▶ [Exercise aim] Could you copy out every line of the data where the word "IoStatus" occurs?

▶ [Material provided]
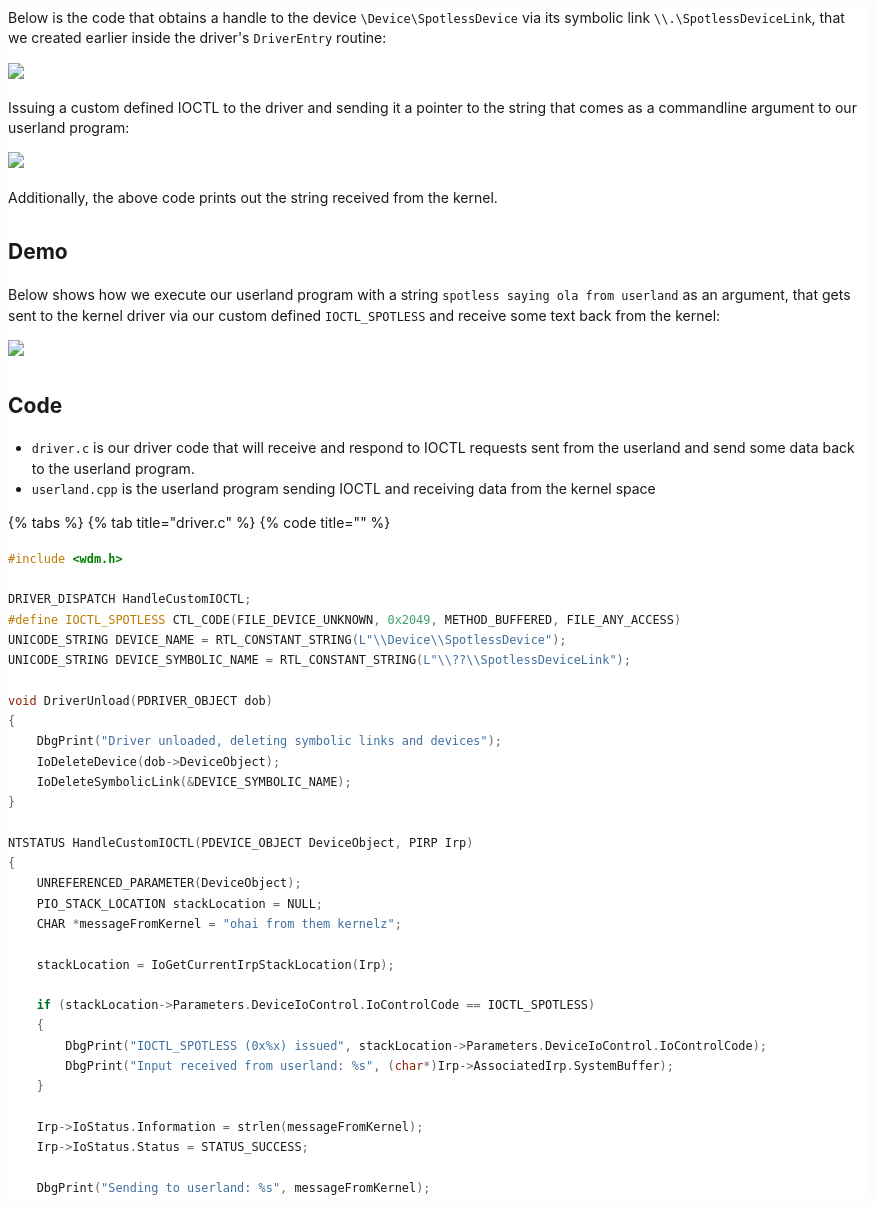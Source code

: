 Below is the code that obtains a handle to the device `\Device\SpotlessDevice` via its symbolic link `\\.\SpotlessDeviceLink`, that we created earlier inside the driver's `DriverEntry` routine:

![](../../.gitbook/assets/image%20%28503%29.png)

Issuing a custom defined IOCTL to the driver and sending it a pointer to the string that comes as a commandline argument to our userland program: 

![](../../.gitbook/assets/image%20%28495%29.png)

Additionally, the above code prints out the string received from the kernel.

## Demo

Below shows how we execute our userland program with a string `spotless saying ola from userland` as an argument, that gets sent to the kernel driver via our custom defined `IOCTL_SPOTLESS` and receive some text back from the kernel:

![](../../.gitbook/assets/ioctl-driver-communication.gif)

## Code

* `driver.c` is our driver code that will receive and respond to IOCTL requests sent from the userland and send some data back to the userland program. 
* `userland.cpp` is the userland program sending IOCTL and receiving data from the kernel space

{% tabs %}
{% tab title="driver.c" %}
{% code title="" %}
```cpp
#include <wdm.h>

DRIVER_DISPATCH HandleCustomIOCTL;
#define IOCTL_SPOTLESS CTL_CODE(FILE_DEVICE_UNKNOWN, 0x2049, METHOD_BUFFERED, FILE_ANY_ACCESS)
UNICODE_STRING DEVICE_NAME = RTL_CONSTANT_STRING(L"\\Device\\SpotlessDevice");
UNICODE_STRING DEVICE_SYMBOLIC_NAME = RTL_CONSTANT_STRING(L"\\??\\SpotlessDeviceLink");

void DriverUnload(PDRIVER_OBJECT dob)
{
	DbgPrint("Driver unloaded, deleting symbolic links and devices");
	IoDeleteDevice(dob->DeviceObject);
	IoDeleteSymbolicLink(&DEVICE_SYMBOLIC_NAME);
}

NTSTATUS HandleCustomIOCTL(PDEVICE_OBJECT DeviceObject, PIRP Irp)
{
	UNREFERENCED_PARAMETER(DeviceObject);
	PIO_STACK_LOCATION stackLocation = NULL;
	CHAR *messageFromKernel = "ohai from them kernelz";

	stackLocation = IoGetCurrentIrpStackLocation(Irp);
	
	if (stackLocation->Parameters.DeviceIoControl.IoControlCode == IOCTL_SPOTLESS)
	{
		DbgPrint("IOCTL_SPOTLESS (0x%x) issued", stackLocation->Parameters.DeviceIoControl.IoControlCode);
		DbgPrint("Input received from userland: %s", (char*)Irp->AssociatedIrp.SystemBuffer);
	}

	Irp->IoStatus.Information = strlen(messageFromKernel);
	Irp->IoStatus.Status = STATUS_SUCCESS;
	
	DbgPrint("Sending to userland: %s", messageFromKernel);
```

...

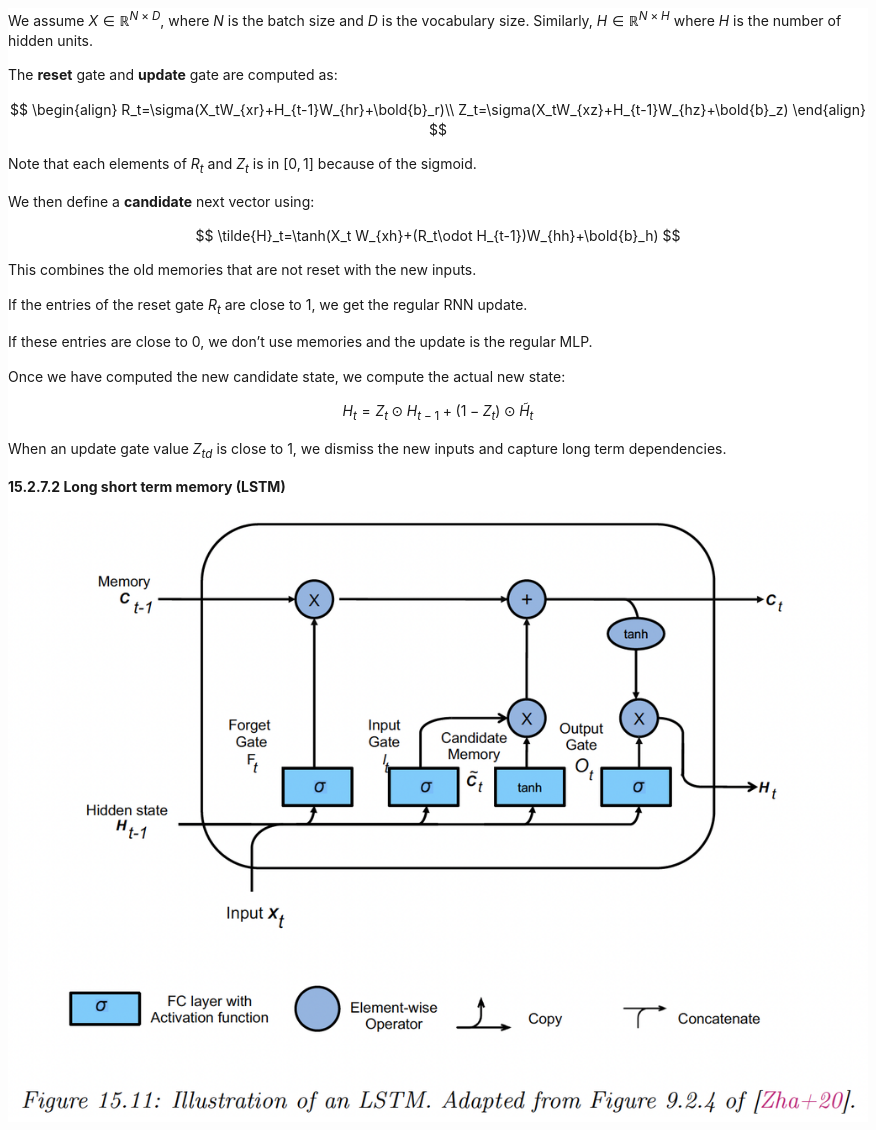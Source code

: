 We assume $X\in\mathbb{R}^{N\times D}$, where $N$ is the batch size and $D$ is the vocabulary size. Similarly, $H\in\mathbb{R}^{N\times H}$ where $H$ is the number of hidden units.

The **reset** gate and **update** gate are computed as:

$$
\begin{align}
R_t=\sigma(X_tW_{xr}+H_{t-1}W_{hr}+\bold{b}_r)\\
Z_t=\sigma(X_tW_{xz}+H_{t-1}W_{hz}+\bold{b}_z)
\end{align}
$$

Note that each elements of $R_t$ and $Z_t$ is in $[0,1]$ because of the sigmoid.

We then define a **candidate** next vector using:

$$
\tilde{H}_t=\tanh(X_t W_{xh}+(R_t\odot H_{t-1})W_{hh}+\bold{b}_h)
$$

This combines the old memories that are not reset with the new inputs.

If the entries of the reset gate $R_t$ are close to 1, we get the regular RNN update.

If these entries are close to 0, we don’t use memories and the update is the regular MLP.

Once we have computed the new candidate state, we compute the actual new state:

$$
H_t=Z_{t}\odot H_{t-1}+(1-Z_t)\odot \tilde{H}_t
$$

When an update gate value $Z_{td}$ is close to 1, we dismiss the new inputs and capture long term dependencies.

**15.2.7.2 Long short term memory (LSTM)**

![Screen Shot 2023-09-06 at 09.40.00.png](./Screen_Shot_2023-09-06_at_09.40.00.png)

...

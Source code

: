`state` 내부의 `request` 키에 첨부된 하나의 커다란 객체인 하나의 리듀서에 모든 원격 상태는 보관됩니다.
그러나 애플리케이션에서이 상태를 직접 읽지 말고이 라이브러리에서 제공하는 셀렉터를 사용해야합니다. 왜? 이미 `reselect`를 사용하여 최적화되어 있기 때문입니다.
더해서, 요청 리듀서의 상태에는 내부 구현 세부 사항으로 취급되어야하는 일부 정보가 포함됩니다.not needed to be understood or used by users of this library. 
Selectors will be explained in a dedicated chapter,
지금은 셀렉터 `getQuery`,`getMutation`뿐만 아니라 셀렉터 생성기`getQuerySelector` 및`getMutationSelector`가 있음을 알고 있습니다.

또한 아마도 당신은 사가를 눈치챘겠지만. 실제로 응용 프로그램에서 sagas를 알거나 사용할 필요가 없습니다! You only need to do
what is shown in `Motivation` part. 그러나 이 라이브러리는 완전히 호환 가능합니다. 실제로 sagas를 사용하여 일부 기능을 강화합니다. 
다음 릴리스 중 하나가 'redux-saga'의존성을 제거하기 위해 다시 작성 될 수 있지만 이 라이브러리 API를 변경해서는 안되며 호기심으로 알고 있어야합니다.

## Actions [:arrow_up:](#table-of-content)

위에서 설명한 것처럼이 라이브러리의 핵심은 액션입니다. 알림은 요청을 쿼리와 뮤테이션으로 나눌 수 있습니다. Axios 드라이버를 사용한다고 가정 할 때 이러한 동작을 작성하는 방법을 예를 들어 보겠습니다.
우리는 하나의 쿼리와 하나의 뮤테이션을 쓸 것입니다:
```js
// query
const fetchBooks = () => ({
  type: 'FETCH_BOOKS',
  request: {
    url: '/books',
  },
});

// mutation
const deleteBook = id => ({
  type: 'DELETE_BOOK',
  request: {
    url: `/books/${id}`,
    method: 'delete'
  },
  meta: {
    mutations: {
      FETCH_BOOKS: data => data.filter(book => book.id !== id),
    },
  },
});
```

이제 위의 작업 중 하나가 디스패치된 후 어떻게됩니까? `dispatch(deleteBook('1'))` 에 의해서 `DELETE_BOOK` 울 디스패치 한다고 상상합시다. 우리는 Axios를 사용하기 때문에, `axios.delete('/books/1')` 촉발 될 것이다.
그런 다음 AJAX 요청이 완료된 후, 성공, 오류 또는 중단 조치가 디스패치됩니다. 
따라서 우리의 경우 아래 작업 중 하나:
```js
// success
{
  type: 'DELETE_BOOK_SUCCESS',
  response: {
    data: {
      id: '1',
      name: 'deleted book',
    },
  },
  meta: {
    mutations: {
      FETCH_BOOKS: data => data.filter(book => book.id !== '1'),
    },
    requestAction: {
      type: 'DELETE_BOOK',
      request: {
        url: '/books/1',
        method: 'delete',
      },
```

▶ [Response for this exercise]
	Irp->IoStatus.Information = strlen(messageFromKernel);
	Irp->IoStatus.Status = STATUS_SUCCESS;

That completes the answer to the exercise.